Segundo o presidente do Sindicato dos Trabalhadores em Transporte Urbano, João Soares, os profissionais relatam, há meses, a pressão psicológica de trabalhar nos dois bairros. No último dia 3, um deles foi agredido com um soco, após reclamar de um passageiro se recusou a pagar a tarifa. Ontem, uma passageira ficou ferida após um homem que foi obrigado a descer do ônibus por não pagar a passagem atirar uma pedra no veículo. “São ofensas constantes, ameaças verbais. O motorista que foi agredido está afastado das funções e muito abalado. Ninguém mais quer fazer aquelas linhas.”
 
A 126 opera com três ônibus e transporta 61 mil passageiros por mês.
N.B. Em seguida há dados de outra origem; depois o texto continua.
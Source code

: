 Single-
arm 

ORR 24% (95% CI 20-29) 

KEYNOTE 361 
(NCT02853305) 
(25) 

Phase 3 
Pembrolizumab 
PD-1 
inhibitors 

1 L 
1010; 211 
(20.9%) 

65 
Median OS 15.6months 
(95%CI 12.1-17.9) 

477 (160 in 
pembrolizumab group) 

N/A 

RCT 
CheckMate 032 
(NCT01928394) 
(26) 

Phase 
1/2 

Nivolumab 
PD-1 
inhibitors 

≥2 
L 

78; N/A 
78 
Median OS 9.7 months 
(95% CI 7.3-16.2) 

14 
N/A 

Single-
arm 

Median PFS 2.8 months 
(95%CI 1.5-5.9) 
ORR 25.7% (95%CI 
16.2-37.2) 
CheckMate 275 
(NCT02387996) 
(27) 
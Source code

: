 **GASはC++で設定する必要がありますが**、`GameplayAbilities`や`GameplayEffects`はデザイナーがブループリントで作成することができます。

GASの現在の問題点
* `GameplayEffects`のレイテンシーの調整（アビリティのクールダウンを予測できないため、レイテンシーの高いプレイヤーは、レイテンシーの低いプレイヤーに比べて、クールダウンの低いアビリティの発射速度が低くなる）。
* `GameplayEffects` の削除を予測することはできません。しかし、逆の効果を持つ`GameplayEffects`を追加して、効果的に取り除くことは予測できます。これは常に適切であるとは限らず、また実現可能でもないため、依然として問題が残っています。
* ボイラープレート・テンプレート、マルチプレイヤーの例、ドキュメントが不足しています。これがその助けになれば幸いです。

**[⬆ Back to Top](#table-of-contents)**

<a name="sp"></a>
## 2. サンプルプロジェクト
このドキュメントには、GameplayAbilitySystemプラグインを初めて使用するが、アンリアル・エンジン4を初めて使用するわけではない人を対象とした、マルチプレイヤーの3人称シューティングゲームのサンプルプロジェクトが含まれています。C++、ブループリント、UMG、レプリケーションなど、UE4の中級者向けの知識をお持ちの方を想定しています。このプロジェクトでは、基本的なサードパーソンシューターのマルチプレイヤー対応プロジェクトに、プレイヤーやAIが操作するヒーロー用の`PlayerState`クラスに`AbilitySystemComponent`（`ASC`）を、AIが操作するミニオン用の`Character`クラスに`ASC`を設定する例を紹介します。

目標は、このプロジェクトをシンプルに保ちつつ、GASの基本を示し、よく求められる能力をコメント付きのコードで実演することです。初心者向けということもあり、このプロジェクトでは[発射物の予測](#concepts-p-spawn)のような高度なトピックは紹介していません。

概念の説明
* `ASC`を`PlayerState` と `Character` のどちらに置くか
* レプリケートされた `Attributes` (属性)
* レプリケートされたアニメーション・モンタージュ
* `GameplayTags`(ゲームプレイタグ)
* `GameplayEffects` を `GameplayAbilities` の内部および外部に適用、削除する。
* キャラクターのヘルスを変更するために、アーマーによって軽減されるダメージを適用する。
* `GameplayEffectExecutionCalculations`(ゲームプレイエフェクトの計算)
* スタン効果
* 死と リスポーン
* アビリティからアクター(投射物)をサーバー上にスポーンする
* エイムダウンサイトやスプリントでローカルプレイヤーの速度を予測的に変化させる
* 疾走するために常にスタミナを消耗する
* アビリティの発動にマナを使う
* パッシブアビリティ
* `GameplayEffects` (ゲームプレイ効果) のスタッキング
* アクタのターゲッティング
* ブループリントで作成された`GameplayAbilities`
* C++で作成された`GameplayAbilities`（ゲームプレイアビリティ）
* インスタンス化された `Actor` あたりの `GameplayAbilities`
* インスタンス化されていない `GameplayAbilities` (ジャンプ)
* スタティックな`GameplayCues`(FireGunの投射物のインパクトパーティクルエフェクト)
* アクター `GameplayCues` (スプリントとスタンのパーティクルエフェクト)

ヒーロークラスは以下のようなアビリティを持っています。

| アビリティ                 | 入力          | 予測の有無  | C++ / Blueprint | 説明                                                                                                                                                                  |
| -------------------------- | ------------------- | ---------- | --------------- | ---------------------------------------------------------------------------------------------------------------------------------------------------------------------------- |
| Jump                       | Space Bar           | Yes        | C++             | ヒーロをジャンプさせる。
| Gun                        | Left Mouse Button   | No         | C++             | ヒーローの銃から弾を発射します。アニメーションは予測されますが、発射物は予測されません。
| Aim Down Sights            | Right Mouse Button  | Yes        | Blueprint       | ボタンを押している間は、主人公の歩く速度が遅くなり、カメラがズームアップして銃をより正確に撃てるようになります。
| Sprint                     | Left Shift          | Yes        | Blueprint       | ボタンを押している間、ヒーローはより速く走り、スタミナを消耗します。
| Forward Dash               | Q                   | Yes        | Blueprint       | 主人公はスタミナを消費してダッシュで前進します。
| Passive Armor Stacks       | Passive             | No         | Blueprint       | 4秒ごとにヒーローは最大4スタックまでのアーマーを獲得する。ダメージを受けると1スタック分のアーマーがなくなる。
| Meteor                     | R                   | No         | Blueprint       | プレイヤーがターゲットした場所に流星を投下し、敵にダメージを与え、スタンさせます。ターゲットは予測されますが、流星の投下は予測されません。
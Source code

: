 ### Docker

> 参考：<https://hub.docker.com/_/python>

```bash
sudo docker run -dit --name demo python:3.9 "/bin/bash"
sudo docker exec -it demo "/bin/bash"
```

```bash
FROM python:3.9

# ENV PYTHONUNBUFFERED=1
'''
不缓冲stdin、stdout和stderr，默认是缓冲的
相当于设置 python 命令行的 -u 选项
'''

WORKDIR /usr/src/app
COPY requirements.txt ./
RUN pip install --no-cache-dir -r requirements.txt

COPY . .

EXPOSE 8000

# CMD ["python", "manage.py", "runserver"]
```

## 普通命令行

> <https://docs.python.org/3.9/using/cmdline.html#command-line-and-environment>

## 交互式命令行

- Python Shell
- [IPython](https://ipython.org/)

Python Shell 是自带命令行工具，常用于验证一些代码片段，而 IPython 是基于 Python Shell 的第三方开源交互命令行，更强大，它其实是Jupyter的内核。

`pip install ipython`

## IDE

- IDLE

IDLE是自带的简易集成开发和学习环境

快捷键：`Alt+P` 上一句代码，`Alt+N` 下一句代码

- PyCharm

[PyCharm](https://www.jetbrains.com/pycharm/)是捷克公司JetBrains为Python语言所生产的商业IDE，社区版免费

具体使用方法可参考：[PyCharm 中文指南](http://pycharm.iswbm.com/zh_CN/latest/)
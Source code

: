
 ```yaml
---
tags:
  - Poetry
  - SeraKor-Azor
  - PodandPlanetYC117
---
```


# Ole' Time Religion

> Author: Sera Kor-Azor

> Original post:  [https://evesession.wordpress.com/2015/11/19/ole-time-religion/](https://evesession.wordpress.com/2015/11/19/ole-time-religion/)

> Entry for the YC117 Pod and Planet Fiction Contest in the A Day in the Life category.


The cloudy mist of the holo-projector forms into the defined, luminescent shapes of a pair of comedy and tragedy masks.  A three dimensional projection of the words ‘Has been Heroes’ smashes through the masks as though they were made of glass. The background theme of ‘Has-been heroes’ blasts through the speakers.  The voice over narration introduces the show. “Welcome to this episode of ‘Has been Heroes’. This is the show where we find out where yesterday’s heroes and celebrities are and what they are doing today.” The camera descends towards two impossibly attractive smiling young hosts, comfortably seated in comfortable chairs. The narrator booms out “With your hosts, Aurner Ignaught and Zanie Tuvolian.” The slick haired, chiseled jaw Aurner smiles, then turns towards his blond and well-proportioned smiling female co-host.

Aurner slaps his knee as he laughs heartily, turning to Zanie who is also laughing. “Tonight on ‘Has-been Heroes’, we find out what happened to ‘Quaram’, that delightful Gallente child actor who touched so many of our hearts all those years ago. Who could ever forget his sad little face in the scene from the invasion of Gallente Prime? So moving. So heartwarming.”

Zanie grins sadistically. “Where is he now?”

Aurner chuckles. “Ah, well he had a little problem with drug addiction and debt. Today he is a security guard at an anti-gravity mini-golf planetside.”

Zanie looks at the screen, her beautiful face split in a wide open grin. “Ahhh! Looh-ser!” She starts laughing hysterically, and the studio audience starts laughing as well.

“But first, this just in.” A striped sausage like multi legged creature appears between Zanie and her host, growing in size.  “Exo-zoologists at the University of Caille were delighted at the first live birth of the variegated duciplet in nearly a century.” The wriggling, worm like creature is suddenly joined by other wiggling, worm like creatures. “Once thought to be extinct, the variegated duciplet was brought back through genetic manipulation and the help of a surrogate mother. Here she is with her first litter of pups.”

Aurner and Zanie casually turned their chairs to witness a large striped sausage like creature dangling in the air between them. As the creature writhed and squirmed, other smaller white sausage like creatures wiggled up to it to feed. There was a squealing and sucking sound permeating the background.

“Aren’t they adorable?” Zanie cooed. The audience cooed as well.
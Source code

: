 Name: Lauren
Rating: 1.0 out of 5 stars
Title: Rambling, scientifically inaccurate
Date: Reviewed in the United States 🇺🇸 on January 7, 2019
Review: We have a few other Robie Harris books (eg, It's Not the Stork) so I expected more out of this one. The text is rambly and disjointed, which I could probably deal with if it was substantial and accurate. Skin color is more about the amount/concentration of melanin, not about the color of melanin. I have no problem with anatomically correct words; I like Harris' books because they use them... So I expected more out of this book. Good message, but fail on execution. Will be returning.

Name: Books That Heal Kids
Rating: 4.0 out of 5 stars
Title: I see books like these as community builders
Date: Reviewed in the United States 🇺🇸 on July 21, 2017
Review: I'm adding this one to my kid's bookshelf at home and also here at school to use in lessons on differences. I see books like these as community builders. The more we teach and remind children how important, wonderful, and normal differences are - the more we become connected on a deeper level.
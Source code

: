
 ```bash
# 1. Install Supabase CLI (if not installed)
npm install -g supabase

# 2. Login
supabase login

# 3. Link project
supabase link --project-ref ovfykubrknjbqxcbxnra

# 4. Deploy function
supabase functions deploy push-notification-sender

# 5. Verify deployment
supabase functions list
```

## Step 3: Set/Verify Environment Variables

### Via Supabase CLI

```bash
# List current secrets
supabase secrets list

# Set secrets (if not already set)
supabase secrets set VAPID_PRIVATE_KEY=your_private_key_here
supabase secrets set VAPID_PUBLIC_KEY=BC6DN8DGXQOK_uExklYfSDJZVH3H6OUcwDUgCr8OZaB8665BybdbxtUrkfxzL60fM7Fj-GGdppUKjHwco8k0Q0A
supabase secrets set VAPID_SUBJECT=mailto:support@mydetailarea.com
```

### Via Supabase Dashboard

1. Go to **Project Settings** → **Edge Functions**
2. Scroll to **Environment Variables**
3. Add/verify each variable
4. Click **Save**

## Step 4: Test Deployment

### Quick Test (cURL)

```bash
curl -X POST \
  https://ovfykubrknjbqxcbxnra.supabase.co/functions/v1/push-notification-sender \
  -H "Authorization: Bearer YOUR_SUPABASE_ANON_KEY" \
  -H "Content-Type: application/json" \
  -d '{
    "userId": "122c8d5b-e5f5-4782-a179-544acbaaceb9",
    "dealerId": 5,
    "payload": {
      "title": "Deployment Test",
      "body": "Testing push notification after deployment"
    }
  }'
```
Já a 124 opera com seis veículos, sendo três Expressos, com passagem pelo Bosques do Lenheiro e transporta 54 mil pessoas a cada 30 dias.
 
Após o anúncio de que o serviço seria interrompido, o secretário de Trânsito e Transportes, Jorge Akira, se reuniu com a entidade sindical e representantes da Via Ágil — concessionária do transporte urbano de Piracicaba — e obteve a garantia de operação normal nesta quarta-feira. “O combinado é que a guarda vai reforçar o policiamento lá e, no final da tarde, vamos fazer outra reunião para avaliar como foi o dia”, completou Soares.
 
Segundo a assessoria de imprensa da prefeitura, há seis meses não eram registrados incidentes nessas linhas “apenas ocorrências de jovens que entram nos coletivos e não pagam a passagem”. A nota encaminhada ao Jornal de Piracicaba diz ainda que a Semuttran vai acompanhar diariamente a questão no sentido de acabar com a invasão nos coletivos “de quem não quer pagar a passagem”.
 
Também em nota, a Via Ágil afirmou que busca uma solução para os problemas enfrentados pelos trabalhadores, mas irá respeitar a vontade dos colaboradores e a decisão do sindicato, tendo em vista os contratempos ocorridos nos últimos dias na região. “A Via Ágil está atenta as dificuldades e já tentou de várias formas minimizar o problema. Esperamos uma solução pacífica o mais rápido possível”, afirmou.